PT Funworld Prima
- Trade name: Fun World
- Company type: Private
- Industry: Entertainment
- Founded: 1983; 43 years ago
- Founder: Rachmat Sutiono
- Number of locations: 200
- Key people: David Sutiono; Daniel Sutiono;
- Subsidiaries: Kidzlandia Playgrounds
- Website: funworld.co.id

= Fun World (Indonesian video arcades) =

PT Funworld Prima, doing business as Fun World, is an Indonesian entertainment company headquartered in Jakarta, established in 1983 by Rachmat Sutiono. It is the current member of the Indonesian Family Recreation Association (formerly the Indonesian Coin-Operated Arcade Machine Association). As of 2023, the company has over 200 locations in Indonesia.

== History ==
In the 1980s, Rachmat Sutiono, a former oil distributor of Pertamina, attempted to diversify businesses, including the companies that does not have entertainment chains. After its failure, he found the business through cash basis, with three cash-based businesses that he studied including food, retail and entertainment. To attract more attention, Sutiono attempted to combine the elements of retail and entertainment.

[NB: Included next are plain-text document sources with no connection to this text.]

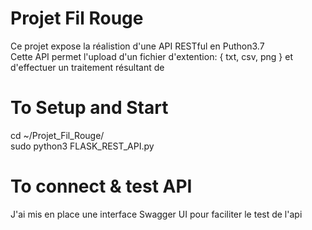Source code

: # Projet Fil Rouge
Ce projet expose la réalistion d'une API RESTful en Puthon3.7  
Cette API permet l'upload d'un fichier d'extention: { txt, csv, png } et d'effectuer un traitement résultant de 
# To Setup and Start
cd ~/Projet_Fil_Rouge/  
sudo python3 FLASK_REST_API.py
# To connect & test API
J'ai mis en place une interface Swagger UI pour faciliter le test de l'api
   
   
  

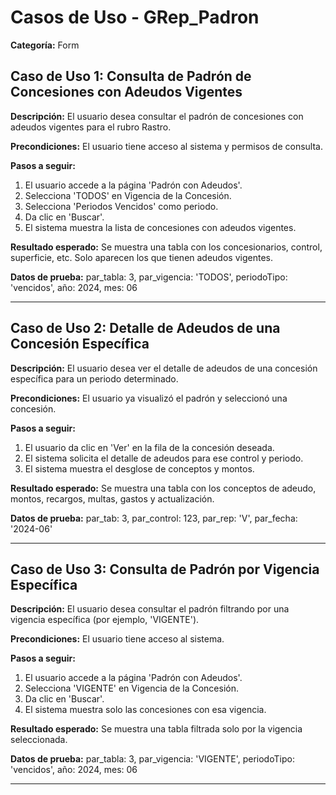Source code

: # Casos de Uso - GRep_Padron

**Categoría:** Form

## Caso de Uso 1: Consulta de Padrón de Concesiones con Adeudos Vigentes

**Descripción:** El usuario desea consultar el padrón de concesiones con adeudos vigentes para el rubro Rastro.

**Precondiciones:**
El usuario tiene acceso al sistema y permisos de consulta.

**Pasos a seguir:**
1. El usuario accede a la página 'Padrón con Adeudos'.
2. Selecciona 'TODOS' en Vigencia de la Concesión.
3. Selecciona 'Periodos Vencidos' como periodo.
4. Da clic en 'Buscar'.
5. El sistema muestra la lista de concesiones con adeudos vigentes.

**Resultado esperado:**
Se muestra una tabla con los concesionarios, control, superficie, etc. Solo aparecen los que tienen adeudos vigentes.

**Datos de prueba:**
par_tabla: 3, par_vigencia: 'TODOS', periodoTipo: 'vencidos', año: 2024, mes: 06

---

## Caso de Uso 2: Detalle de Adeudos de una Concesión Específica

**Descripción:** El usuario desea ver el detalle de adeudos de una concesión específica para un periodo determinado.

**Precondiciones:**
El usuario ya visualizó el padrón y seleccionó una concesión.

**Pasos a seguir:**
1. El usuario da clic en 'Ver' en la fila de la concesión deseada.
2. El sistema solicita el detalle de adeudos para ese control y periodo.
3. El sistema muestra el desglose de conceptos y montos.

**Resultado esperado:**
Se muestra una tabla con los conceptos de adeudo, montos, recargos, multas, gastos y actualización.

**Datos de prueba:**
par_tab: 3, par_control: 123, par_rep: 'V', par_fecha: '2024-06'

---

## Caso de Uso 3: Consulta de Padrón por Vigencia Específica

**Descripción:** El usuario desea consultar el padrón filtrando por una vigencia específica (por ejemplo, 'VIGENTE').

**Precondiciones:**
El usuario tiene acceso al sistema.

**Pasos a seguir:**
1. El usuario accede a la página 'Padrón con Adeudos'.
2. Selecciona 'VIGENTE' en Vigencia de la Concesión.
3. Da clic en 'Buscar'.
4. El sistema muestra solo las concesiones con esa vigencia.

**Resultado esperado:**
Se muestra una tabla filtrada solo por la vigencia seleccionada.

**Datos de prueba:**
par_tabla: 3, par_vigencia: 'VIGENTE', periodoTipo: 'vencidos', año: 2024, mes: 06

---

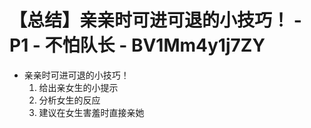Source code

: # 【总结】亲亲时可进可退的小技巧！ - P1 - 不怕队长 - BV1Mm4y1j7ZY

-   亲亲时可进可退的小技巧！
    1.  给出亲女生的小提示
    2.  分析女生的反应
    3.  建议在女生害羞时直接亲她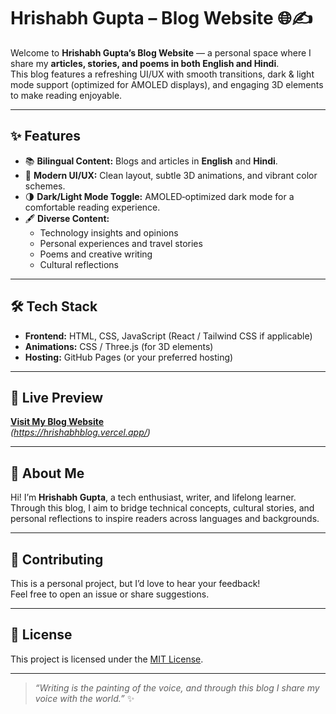 # Hrishabh Gupta – Blog Website 🌐✍️

Welcome to **Hrishabh Gupta’s Blog Website** — a personal space where I share my **articles, stories, and poems in both English and Hindi**.  
This blog features a refreshing UI/UX with smooth transitions, dark & light mode support (optimized for AMOLED displays), and engaging 3D elements to make reading enjoyable.

---

## ✨ Features
- 📚 **Bilingual Content:** Blogs and articles in **English** and **Hindi**.
- 🎨 **Modern UI/UX:** Clean layout, subtle 3D animations, and vibrant color schemes.
- 🌗 **Dark/Light Mode Toggle:** AMOLED‑optimized dark mode for a comfortable reading experience.
- 🖋️ **Diverse Content:**  
  - Technology insights and opinions  
  - Personal experiences and travel stories  
  - Poems and creative writing  
  - Cultural reflections

---

## 🛠️ Tech Stack
- **Frontend:** HTML, CSS, JavaScript (React / Tailwind CSS if applicable)
- **Animations:** CSS / Three.js (for 3D elements)
- **Hosting:** GitHub Pages (or your preferred hosting)

---

## 🚀 Live Preview
**[Visit My Blog Website]([https://your-live-link-here](https://hrishabhblog.vercel.app/))**  
*(https://hrishabhblog.vercel.app/)*

---

## 📌 About Me
Hi! I’m **Hrishabh Gupta**, a tech enthusiast, writer, and lifelong learner.  
Through this blog, I aim to bridge technical concepts, cultural stories, and personal reflections to inspire readers across languages and backgrounds.

---

## 🤝 Contributing
This is a personal project, but I’d love to hear your feedback!  
Feel free to open an issue or share suggestions.

---

## 📜 License
This project is licensed under the [MIT License](LICENSE).

---

> _“Writing is the painting of the voice, and through this blog I share my voice with the world.”_ ✨
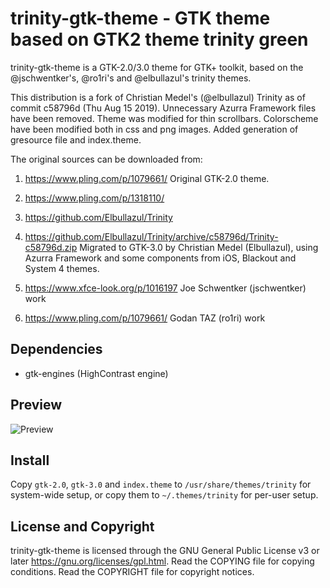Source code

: trinity-gtk-theme - GTK theme based on GTK2 theme trinity green
===============================================================
trinity-gtk-theme is a GTK-2.0/3.0 theme for GTK+ toolkit, based on
the @jschwentker's, @ro1ri's and @elbullazul's trinity themes.

This distribution is a fork of Christian Medel's (@elbullazul) Trinity
as of commit c58796d (Thu Aug 15 2019).  Unnecessary Azurra Framework
files have been removed.  Theme was modified for thin scrollbars.
Colorscheme have been modified both in css and png images.  Added
generation of gresource file and index.theme.

The original sources can be downloaded from:


  1. https://www.pling.com/p/1079661/
     Original GTK-2.0 theme.

  2. https://www.pling.com/p/1318110/
  3. https://github.com/Elbullazul/Trinity
  4. https://github.com/Elbullazul/Trinity/archive/c58796d/Trinity-c58796d.zip
     Migrated to GTK-3.0 by Christian Medel (Elbullazul), using Azurra
     Framework and some components from iOS, Blackout and System 4
     themes.

  5. https://www.xfce-look.org/p/1016197
     Joe Schwentker (jschwentker) work

  6. https://www.pling.com/p/1079661/
     Godan TAZ (ro1ri) work


Dependencies
------------
- gtk-engines (HighContrast engine)


Preview
-------
![Preview](https://raw.githubusercontent.com/zeppe-lin/trinity-gtk-theme/master/preview.png)


Install
-------

Copy `gtk-2.0`, `gtk-3.0` and `index.theme` to
`/usr/share/themes/trinity` for system-wide setup, or copy them to
`~/.themes/trinity` for per-user setup.


License and Copyright
---------------------
trinity-gtk-theme is licensed through the GNU General Public License
v3 or later <https://gnu.org/licenses/gpl.html>.
Read the COPYING file for copying conditions.
Read the COPYRIGHT file for copyright notices.


<!-- vim:ft=markdown:sw=2:ts=2:sts=2:et:cc=72:tw=70
End of file. -->
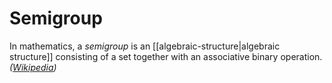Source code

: # Semigroup
In mathematics, a *semigroup* is an [[algebraic-structure|algebraic structure]] consisting of a set together with an associative binary operation. *([Wikipedia](https://en.wikipedia.org/wiki/Semigroup))*

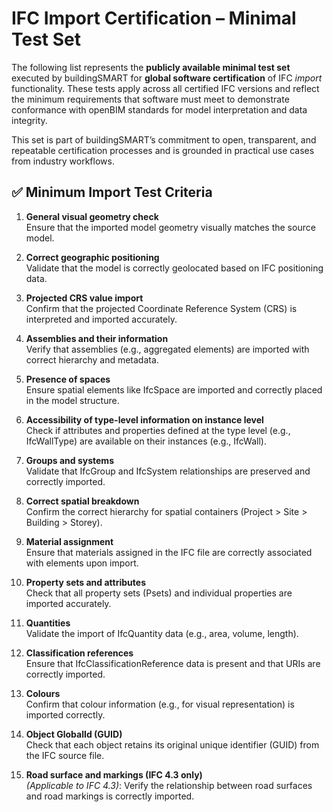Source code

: # IFC Import Certification – Minimal Test Set

The following list represents the **publicly available minimal test set** executed by buildingSMART for **global software certification** of IFC *import* functionality. These tests apply across all certified IFC versions and reflect the minimum requirements that software must meet to demonstrate conformance with openBIM standards for model interpretation and data integrity.

This set is part of buildingSMART’s commitment to open, transparent, and repeatable certification processes and is grounded in practical use cases from industry workflows.

## ✅ Minimum Import Test Criteria

1. **General visual geometry check**  
   Ensure that the imported model geometry visually matches the source model.

2. **Correct geographic positioning**  
   Validate that the model is correctly geolocated based on IFC positioning data.

3. **Projected CRS value import**  
   Confirm that the projected Coordinate Reference System (CRS) is interpreted and imported accurately.

4. **Assemblies and their information**  
   Verify that assemblies (e.g., aggregated elements) are imported with correct hierarchy and metadata.

5. **Presence of spaces**  
   Ensure spatial elements like IfcSpace are imported and correctly placed in the model structure.

6. **Accessibility of type-level information on instance level**  
   Check if attributes and properties defined at the type level (e.g., IfcWallType) are available on their instances (e.g., IfcWall).

7. **Groups and systems**  
   Validate that IfcGroup and IfcSystem relationships are preserved and correctly imported.

8. **Correct spatial breakdown**  
   Confirm the correct hierarchy for spatial containers (Project > Site > Building > Storey).

9. **Material assignment**  
   Ensure that materials assigned in the IFC file are correctly associated with elements upon import.

10. **Property sets and attributes**  
    Check that all property sets (Psets) and individual properties are imported accurately.

11. **Quantities**  
    Validate the import of IfcQuantity data (e.g., area, volume, length).

12. **Classification references**  
    Ensure that IfcClassificationReference data is present and that URIs are correctly imported.

13. **Colours**  
    Confirm that colour information (e.g., for visual representation) is imported correctly.

14. **Object GlobalId (GUID)**  
    Check that each object retains its original unique identifier (GUID) from the IFC source file.

15. **Road surface and markings (IFC 4.3 only)**  
    *(Applicable to IFC 4.3)*: Verify the relationship between road surfaces and road markings is correctly imported.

Sutiono traveled to Japan and visited some of the amusement parks, one of them being the Karakuen Amusement Park in Tokyo. He entered queue of the jack coaster because he tried it, while Indonesian college students queued in front of him.

After opening his theme parks at Kings Supermarket in Jakarta and the Kings Shopping Centre in the West Java, Sutiono opened the first Fun World — his first arcade — on the Metropolitan Mall, Bekasi, in 1993.

On 2 December 2022, Fun World established its new playground brand Kidzlandia aiming at children aged two to twelve years.

== Tach System ==
Fun World arcade system moved to a contactless card system known as the Tach System in 2022, replacing the Fun Card system. This means that customers, rather than having to carry many coins around, could simply deposit a larger amount of money onto their Tach card account.

Fun World chains now use Goldies as their game currency.